● Task details: Copy every line that contains the string "setlength" from the entries below.

Given information Block Start

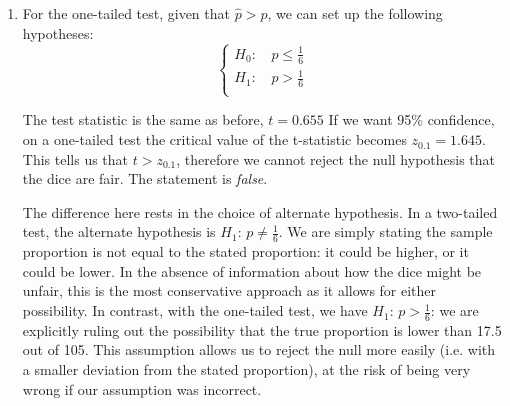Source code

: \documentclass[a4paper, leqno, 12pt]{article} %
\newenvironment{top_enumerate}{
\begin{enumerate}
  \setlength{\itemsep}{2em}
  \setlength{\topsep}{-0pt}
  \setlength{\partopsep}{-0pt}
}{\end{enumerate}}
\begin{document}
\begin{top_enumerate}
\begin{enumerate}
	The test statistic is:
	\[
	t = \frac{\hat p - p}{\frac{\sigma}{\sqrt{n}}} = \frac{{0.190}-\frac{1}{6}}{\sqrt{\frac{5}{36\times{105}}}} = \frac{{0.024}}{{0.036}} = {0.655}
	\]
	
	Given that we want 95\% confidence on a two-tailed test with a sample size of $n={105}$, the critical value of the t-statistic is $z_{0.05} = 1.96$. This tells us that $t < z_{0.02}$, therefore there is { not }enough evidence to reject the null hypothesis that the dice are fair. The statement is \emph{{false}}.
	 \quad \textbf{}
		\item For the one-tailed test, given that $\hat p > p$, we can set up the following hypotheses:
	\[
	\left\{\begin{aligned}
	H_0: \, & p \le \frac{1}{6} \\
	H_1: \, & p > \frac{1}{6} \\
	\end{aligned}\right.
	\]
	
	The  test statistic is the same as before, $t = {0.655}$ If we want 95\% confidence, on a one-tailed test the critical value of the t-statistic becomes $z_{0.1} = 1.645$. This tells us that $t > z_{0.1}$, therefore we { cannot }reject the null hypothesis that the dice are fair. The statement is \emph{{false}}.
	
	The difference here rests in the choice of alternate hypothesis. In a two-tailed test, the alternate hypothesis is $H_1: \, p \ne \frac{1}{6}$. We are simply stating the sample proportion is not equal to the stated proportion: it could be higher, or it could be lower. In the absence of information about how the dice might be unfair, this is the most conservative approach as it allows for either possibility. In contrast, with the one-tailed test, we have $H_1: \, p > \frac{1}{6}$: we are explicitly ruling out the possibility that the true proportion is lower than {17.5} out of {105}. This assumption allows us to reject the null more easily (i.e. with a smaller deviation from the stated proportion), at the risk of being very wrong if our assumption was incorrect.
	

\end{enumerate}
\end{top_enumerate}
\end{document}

Given information Block End

● Answer for the task:
  \setlength{\itemsep}{2em}
  \setlength{\topsep}{-0pt}
  \setlength{\partopsep}{-0pt}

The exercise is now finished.